Here are the latest two. My first dog :shock: It was a lot harder than I thought. I stuffed up the shape of the head. I have a bad habit of not checking the referece photo as I go. And the second one is an arabian that I did. 


Anyone got any tips on how to do dog fur?


----------



## Horsesdontlie (Mar 11, 2011)

Great dog! Good to see that you're branching out too! In color as well. I haven't really touched true colors since I tried drawing that pastel piece for you.  And the arabian is phenomenal.

Wish I could give you tips on fur but i'm not sure that I can explain well enough. Only that I have noticed that dogs have layers of clumps of fur. For example the Shepard piece I did. I haven't done a great job, but the light colored fur around the eyes lays on top of the darker fur on the forehead. Then I tried to make it look like a lot of layers for the ears. Unlinking shading with horses which becomes blocky and blended in. Think more about the mane, how you can see in between the strands of hair to the fur below. How multiples hairs will clump together to make a larger looking strand. If it was the same color it would start to leave shadows. think of the fur clumping together a bit more to layer over the top. Then these clumps stack kind of like fish scales. This is what I try to do now. Multiple strands on hair make up a clump. 

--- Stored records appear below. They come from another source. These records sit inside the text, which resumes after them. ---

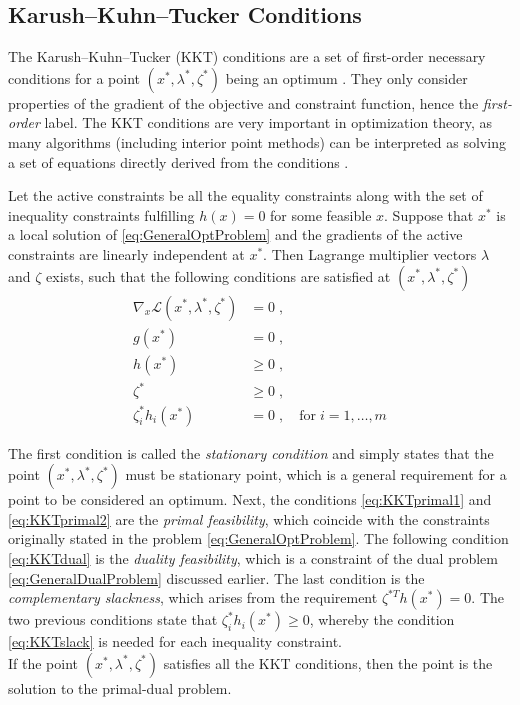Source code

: \subsection{Karush–Kuhn–Tucker Conditions}
The Karush–Kuhn–Tucker (KKT) conditions are a set of first-order necessary conditions for a point $(x^*,\lambda^*,\zeta^*)$ being an optimum \cite{Kuhn2014}. They only consider properties of the gradient of the objective and constraint function, hence the \textit{first-order} label. The KKT conditions are very important in optimization theory, as many algorithms (including interior point methods) can be interpreted as solving a set of equations directly derived from the conditions \cite{wright}.    

\begin{theorem}
	Let the active constraints be all the equality constraints along with the set of inequality constraints fulfilling $h(x) = 0$ for some feasible $x$. Suppose that $x^*$ is a local solution of \eqref{eq:GeneralOptProblem} and the gradients of the active constraints are linearly independent at $x^*$. Then Lagrange multiplier vectors $\lambda$ and $\zeta$ exists, such that the following conditions are satisfied at $(x^*,\lambda^*,\zeta^*)$
\begin{subequations}	
\begin{align}
\nabla_x \mathcal{L}(x^*,\lambda^*,\zeta^*) &= 0 \; ,  	\\
g(x^*) &= 0 \; ,  \label{eq:KKTprimal1}					\\
h(x^*) &\geq 0 \; ,  \label{eq:KKTprimal2}				\\
\zeta^*  &\geq 0 \; , \label{eq:KKTdual}					\\ 
\zeta_{i}^* h_i (x^*) &= 0 \; , \quad \mathrm{for} \; i = 1 , \ldots , m \label{eq:KKTslack}
\end{align}
\label{eq:KKTconditions}
\end{subequations}	  
\end{theorem}
The first condition is called the \textit{stationary condition} and simply states that the point $(x^*,\lambda^*,\zeta^*)$ must be stationary point, which is a general requirement for a point to be considered an optimum. Next, the conditions \eqref{eq:KKTprimal1} and \eqref{eq:KKTprimal2} are the \textit{primal feasibility}, which coincide with the constraints originally stated in the problem \eqref{eq:GeneralOptProblem}. The following condition \eqref{eq:KKTdual} is the \textit{duality feasibility}, which is a constraint of the dual problem \eqref{eq:GeneralDualProblem} discussed earlier.
The last condition is the \textit{complementary slackness}, which arises from the requirement $\zeta^{*T} h(x^*) = 0$. The two previous conditions state that $\zeta_{i}^{*} h_i(x^*) \geq 0$, whereby the condition \eqref{eq:KKTslack} is needed for each inequality constraint.\\
If the point $(x^*,\lambda^*,\zeta^*)$ satisfies all the KKT conditions, then the point is the solution to the primal-dual problem.


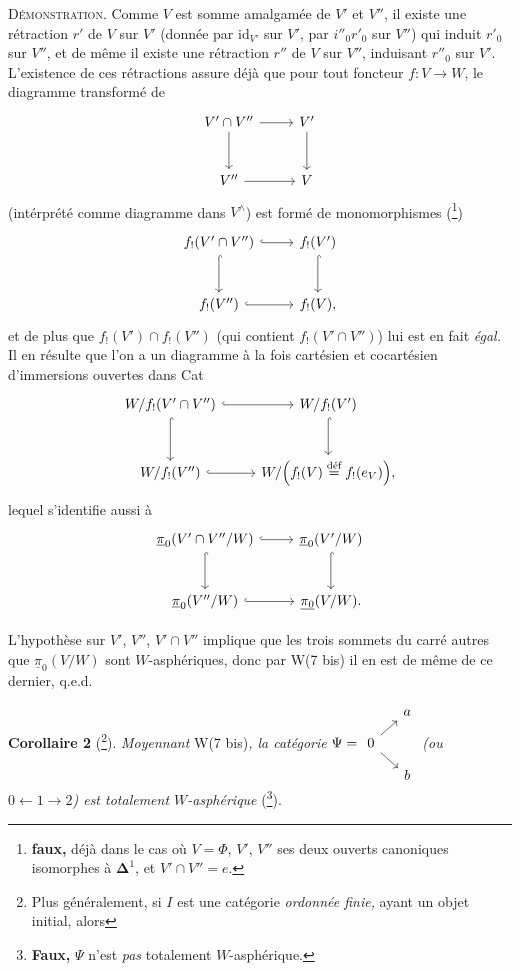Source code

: \documentclass[11pt]{article}
\newcommand{\printedpage}[1]{\marginpar{\footnotesize p.~#1}}
\newcommand{\msp}[1]{\marginpar{\footnotesize [#1]}}
\newcommand{\upi}{\underline{\pi}}
\newcommand{\bDelta}{\boldsymbol{\Delta}}
\begin{document}
\textsc{Démonstration}. Comme $V$ est somme amalgamée de $V'$ et $V''$, il existe une rétraction $r'$ de $V$ sur $V'$ (donnée par $\mathrm{id}_{V'}$ sur $V'$, par $i''_0r'_0$ sur $V''$) qui induit $r'_0$ sur $V''$, et de même il existe
\msp{page 99}
une rétraction $r''$ de $V$ sur $V''$, induisant $r''_0$ sur $V'$. L'existence de ces rétractions assure déjà que pour tout foncteur $f : V \longrightarrow W$, le diagramme transformé de
\[
\begin{tikzcd}[row sep=large]
V'\cap V'' \arrow[r] \arrow[d] & V' \arrow[d] \\
V'' \arrow[r] & V
\end{tikzcd}
\]
(intérprété comme diagramme dans $V^\wedge$) est formé de monomorphismes (\footnote{\textbf{faux,} déjà dans le cas où $V = \Phi$, $V'$, $V''$ ses deux ouverts canoniques isomorphes à $\bDelta^1$, et $V'{\cap}V'' = e$.}) %
\[
\begin{tikzcd}[row sep=large]
f_!(V'\cap V'') \arrow[r, hook] \arrow[d, hook] & f_!(V') \arrow[d, hook] \\
f_!(V'') \arrow[r, hook] & f_!(V),
\end{tikzcd}
\]
et de plus que $f_!(V') \cap f_!(V'')$ (qui contient $f_!(V'\cap V'')$) lui est en fait \textit{égal.} Il en résulte que l'on a un diagramme à la fois cartésien et cocartésien d'immersions ouvertes dans Cat
\printedpage{70}
\[
\begin{tikzcd}[row sep=large]
W/f_!(V'\cap V'') \arrow[r, hook] \arrow[d, hook] & W/f_!(V') \arrow[d, hook] \\
W/f_!(V'') \arrow[r, hook] & W/\Bigl(f_!(V) \overset{\text{déf}}{=} f_!(e_V)\Bigr),
\end{tikzcd}
\]
lequel s'identifie aussi à
\[
\begin{tikzcd}[row sep=large]
\upi_0(V'\cap V''/W) \arrow[r, hook] \arrow[d, hook] & \upi_0(V'/W) \arrow[d, hook] \\
\upi_0(V''/W) \arrow[r, hook] & \underline{\pi_0}(V/W).
\end{tikzcd}
\]

\msp{page 100}
L'hypothèse sur $V'$, $V''$, $V'\cap V''$ implique que les trois sommets du carré autres que $\upi_0(V/W)$ sont $W$-asphériques, donc par W(7 bis) il en est de même de ce dernier, q.e.d.

\textbf{Corollaire 2} (\footnote{Plus généralement, si $I$ est une catégorie \textit{ordonnée finie,} ayant un objet initial, alors}). \textit{Moyennant} W(7 bis)\textit{, la catégorie} $\Psi = \begin{tikzcd}[ampersand replacement=\&, row sep=small, column sep=small, baseline=(B.base)]
 \& a \\
|[alias=B]| 0 \arrow[ur] \arrow[dr] \& \\
 \& b
\end{tikzcd}$ \textit{(ou $0 \longleftarrow 1 \longrightarrow 2$) est totalement $W$-asphérique} (\footnote{\textbf{Faux,} $\Psi$ n'est \textit{pas} totalement $W$-asphérique.}).
\end{document}
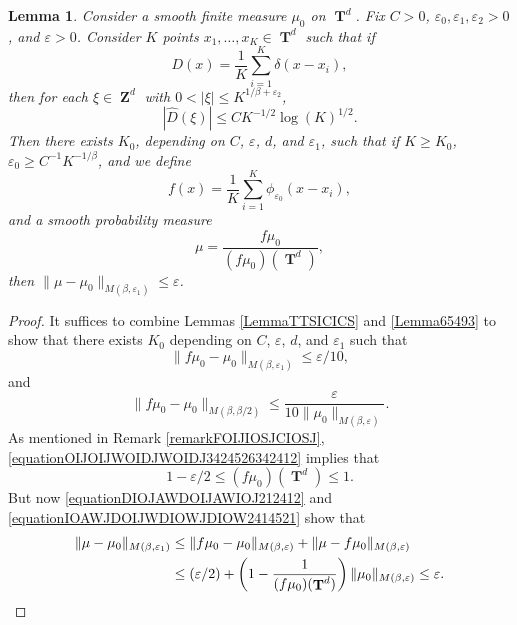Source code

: \documentclass[12pt,reqno]{article}
\numberwithin{equation}{section}
\DeclareMathOperator{\ZZ}{\mathbf{Z}}
\DeclareMathOperator{\TT}{\mathbf{T}}
\newtheorem{lemma}{Lemma}
\begin{document}
\begin{lemma} \label{lemmaIOJDD23124}
    Consider a smooth finite measure $\mu_0$ on $\TT^d$. Fix $C > 0$, $\varepsilon_0, \varepsilon_1, \varepsilon_2 > 0$, and $\varepsilon > 0$. Consider $K$ points $x_1, \dots, x_K \in \TT^d$ such that if
    \[ D(x) = \frac{1}{K} \sum_{i = 1}^K \delta(x - x_i), \]
    then for each $\xi \in \ZZ^d$ with $0 < |\xi| \leq K^{1/\beta + \varepsilon_2}$,
    \begin{equation} \label{equationFFOSOXPFFGHI}
        |\widehat{D}(\xi)| \leq C K^{-1/2} \log(K)^{1/2}.
    \end{equation}
    Then there exists $K_0$, depending on $C$, $\varepsilon$, $d$, and $\varepsilon_1$, such that if $K \geq K_0$, $\varepsilon_0 \geq C^{-1} K^{-1/\beta}$, and we define
    \[ f(x) = \frac{1}{K} \sum_{i = 1}^K \phi_{\varepsilon_0}(x - x_i), \]
    and a smooth probability measure
    \[ \mu = \frac{f \mu_0}{(f \mu_0)(\TT^d)}, \]
    then $\| \mu - \mu_0 \|_{M(\beta,\varepsilon_1)} \leq \varepsilon$.
\end{lemma}
\begin{proof}
    It suffices to combine Lemmas \ref{LemmaTTSICICS} and \ref{Lemma65493} to show that there exists $K_0$ depending on $C$, $\varepsilon$, $d$, and $\varepsilon_1$ such that
    \begin{equation} \label{equationDIOJAWDOIJAWIOJ212412}
        \| f \mu_0 - \mu_0 \|_{M(\beta,\varepsilon_1)} \leq \varepsilon/10,
    \end{equation}
    and
    \begin{equation} \label{equationOIJOIJWOIDJWOIDJ3424526342412}
        \| f \mu_0 - \mu_0 \|_{M(\beta,\beta/2)} \leq \frac{\varepsilon}{10 \| \mu_0 \|_{M(\beta,\varepsilon)}}.
    \end{equation}
    As mentioned in Remark \ref{remarkFOIJIOSJCIOSJ}, \eqref{equationOIJOIJWOIDJWOIDJ3424526342412} implies that
    \begin{equation} \label{equationIOAWJDOIJWDIOWJDIOW2414521}
        1 - \varepsilon/2 \leq (f\mu_0)(\TT^d) \leq 1.
    \end{equation}
    But now \eqref{equationDIOJAWDOIJAWIOJ212412} and \eqref{equationIOAWJDOIJWDIOWJDIOW2414521} show that
    \begin{align*}
        \| \mu - \mu_0 \|_{M(\beta,\varepsilon_1)} &\leq \| f \mu_0 - \mu_0 \|_{M(\beta,\varepsilon)} + \| \mu - f \mu_0 \|_{M(\beta,\varepsilon)}\\
        &\leq (\varepsilon/2) + \left( 1 - \frac{1}{(f \mu_0)(\TT^d)} \right) \| \mu_0 \|_{M(\beta,\varepsilon)} \leq \varepsilon. \qedhere
    \end{align*}
\end{proof}
\end{document}
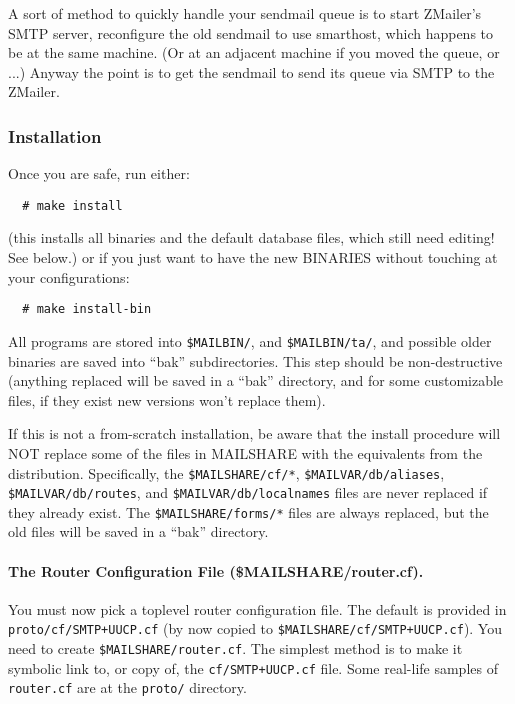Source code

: A sort of method to quickly handle your sendmail queue is to
start ZMailer's SMTP server, reconfigure the old sendmail to
use smarthost, which happens to be at the same machine.
(Or at an adjacent machine if you moved the queue, or ...)
Anyway the point is to get the sendmail to send its queue
via SMTP to the ZMailer.


\subsubsection{Installation}

Once you are safe, run either:
\begin{verbatim}
  # make install
\end{verbatim}

(this installs all binaries and the default database files, which
still need editing! See below.)
or if you just want to have the new BINARIES without touching
at your configurations:
\begin{verbatim}
  # make install-bin
\end{verbatim}

All programs are stored into  {\tt \$MAILBIN/}, and {\tt \$MAILBIN/ta/}, and
possible older binaries are saved into ``bak'' subdirectories.
This step should be non-destructive (anything replaced will be
saved in a ``bak'' directory, and for some customizable files, if
they exist new versions won't replace them).

If this is not a from-scratch installation, be aware that the
install procedure will NOT replace some of the files in MAILSHARE
with the equivalents from the distribution.  Specifically, the
{\tt \$MAILSHARE/cf/*}, {\tt \$MAILVAR/db/aliases}, {\tt \$MAILVAR/db/routes}, and
{\tt \$MAILVAR/db/localnames} files are never replaced if they already
exist.  The {\tt \$MAILSHARE/forms/*} files are always replaced, but the
old files will be saved in a ``bak'' directory.


\paragraph{The Router Configuration File (\$MAILSHARE/router.cf).}%
%

You must now pick a toplevel router configuration file.  The
default is provided in {\tt proto/cf/SMTP+UUCP.cf} (by now copied to
{\tt \$MAILSHARE/cf/SMTP+UUCP.cf}). You need to create {\tt \$MAILSHARE/router.cf}.
The simplest method is to make it symbolic link to, or copy of,
the {\tt cf/SMTP+UUCP.cf} file.
Some real-life samples of {\tt router.cf} are at the {\tt proto/} directory.


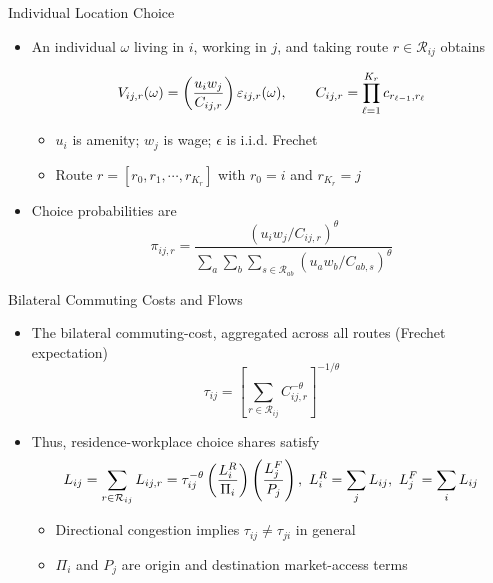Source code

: \documentclass[11pt,aspectratio=169]{beamer}
\newcommand{\R}{\mathcal{R}}
\begin{document}
\begin{frame}{Individual Location Choice}
\begin{itemize}
  \item An individual $\omega$ living in $i$, working in $j$, and taking route $r\in\R_{ij}$ obtains
  \vspace{-0.5em}\begin{footnotesize}\begin{equation}
    V_{ij,r}(\omega) = \left( \frac{u_i w_j}{C_{ij,r}} \right)\varepsilon_{ij,r}(\omega),
    \qquad
    C_{ij,r} = \prod_{\ell=1}^{K_r} c_{r_{\ell-1},r_\ell}
  \vspace{-1.25em}\end{equation}\end{footnotesize}
  \begin{itemize}
    \item $u_i$ is amenity; $w_j$ is wage; $\epsilon$ is i.i.d. Frechet
    \item Route $r = [r_0, r_1, \cdots, r_{K_r}]$ with $r_0=i$ and $r_{K_r}=j$
  \end{itemize}
  \vspace{0.5em}
  \item Choice probabilities are
  \vspace{-0.5em}\begin{equation}\label{eq:pi}
    \pi_{ij,r} = \frac{\left(u_i w_j/C_{ij,r}\right)^\theta}{\sum_{a}\sum_b\sum_{s\in\R_{ab}}\left(u_a w_b/C_{ab,s}\right)^\theta}
  \end{equation}
\end{itemize}
\end{frame}

\begin{frame}{Bilateral Commuting Costs and Flows}
\begin{itemize}
  \item The bilateral commuting-cost, aggregated across all routes (Frechet expectation)
  \vspace{-0.5em}\begin{equation}
    \tau_{ij} = \left[ \sum_{r\in\R_{ij}} C_{ij,r}^{-\theta} \right]^{-1/\theta}
  \end{equation}
  \item Thus, residence-workplace choice shares satisfy
  \vspace{-0.25em}\begin{equation}\label{eq:gravity}
    L_{ij} = \sum_{r\in\R_{ij}}L_{ij,r} = \tau_{ij}^{-\theta} \left(\frac{L_i^R}{\Pi_i}\right) \left(\frac{L_j^F}{P_j}\right), \,\, L_i^R=\sum_jL_{ij}, \,\, L_j^F=\sum_iL_{ij}
  \vspace{-1em}\end{equation}
  \begin{itemize}
    \item Directional congestion implies $\tau_{ij}\neq\tau_{ji}$ in general
    \item $\Pi_i$ and $P_j$ are origin and destination market-access terms
  \end{itemize}
\end{itemize}
\end{frame}
\end{document}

I wonder if that makes any sense.....


----------



## Paintlover1965 (May 22, 2009)

Wow Caitlin I really like your drawings! The colours are very realistic and I love your attention to detail. I think you're more than good enough to do commissions. Thanks for sharing these lovely drawings.


----------



## chubbypony (Dec 18, 2012)

WOW they are beautiful. You have a lot of talent.


----------



## lilruffian (Jun 28, 2010)

Wow, those are incredibly good, girl!


----------